#### [To do]
In the data below, one line contains "Space Catch is now" and a later one contains "3. Open the". Print both, with every line between them, exactly and alone.

#### [Extracted records]
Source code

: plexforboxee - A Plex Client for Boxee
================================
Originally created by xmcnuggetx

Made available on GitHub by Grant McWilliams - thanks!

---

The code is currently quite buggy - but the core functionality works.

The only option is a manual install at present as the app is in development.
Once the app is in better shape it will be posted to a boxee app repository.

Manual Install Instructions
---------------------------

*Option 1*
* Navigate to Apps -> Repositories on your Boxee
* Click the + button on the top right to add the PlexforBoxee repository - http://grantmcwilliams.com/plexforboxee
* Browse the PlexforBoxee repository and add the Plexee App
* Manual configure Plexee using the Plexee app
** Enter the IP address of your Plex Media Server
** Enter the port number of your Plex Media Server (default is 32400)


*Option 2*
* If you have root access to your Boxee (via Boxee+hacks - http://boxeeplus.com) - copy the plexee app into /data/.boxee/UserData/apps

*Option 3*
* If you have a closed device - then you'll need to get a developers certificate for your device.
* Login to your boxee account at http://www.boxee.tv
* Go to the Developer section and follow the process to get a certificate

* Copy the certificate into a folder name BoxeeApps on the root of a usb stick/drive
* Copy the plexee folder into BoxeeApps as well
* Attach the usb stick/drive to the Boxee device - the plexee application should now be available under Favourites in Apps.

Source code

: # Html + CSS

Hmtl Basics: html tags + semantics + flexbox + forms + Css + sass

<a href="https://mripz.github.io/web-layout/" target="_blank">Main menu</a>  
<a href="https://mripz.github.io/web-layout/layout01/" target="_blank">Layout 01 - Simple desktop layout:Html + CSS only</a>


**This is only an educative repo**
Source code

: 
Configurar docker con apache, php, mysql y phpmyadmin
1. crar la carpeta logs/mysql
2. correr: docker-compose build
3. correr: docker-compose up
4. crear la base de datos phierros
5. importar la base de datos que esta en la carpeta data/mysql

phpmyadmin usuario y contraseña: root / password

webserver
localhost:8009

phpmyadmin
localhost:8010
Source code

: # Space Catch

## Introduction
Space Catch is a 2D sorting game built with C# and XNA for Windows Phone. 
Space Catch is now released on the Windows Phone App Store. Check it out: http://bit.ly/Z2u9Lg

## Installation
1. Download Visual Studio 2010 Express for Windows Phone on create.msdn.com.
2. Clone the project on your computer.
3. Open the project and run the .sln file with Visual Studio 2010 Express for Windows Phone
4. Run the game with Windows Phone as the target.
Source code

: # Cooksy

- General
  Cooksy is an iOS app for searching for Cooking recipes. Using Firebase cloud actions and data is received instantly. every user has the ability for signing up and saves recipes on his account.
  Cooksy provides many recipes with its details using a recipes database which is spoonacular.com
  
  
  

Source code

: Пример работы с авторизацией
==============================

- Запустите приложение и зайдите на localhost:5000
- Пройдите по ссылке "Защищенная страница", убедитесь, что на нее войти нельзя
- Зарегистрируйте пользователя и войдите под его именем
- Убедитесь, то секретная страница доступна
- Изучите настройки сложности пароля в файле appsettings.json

#### [Response area]
Space Catch is now released on the Windows Phone App Store. Check it out: http://bit.ly/Z2u9Lg

## Installation
1. Download Visual Studio 2010 Express for Windows Phone on create.msdn.com.
2. Clone the project on your computer.
3. Open the project and run the .sln file with Visual Studio 2010 Express for Windows Phone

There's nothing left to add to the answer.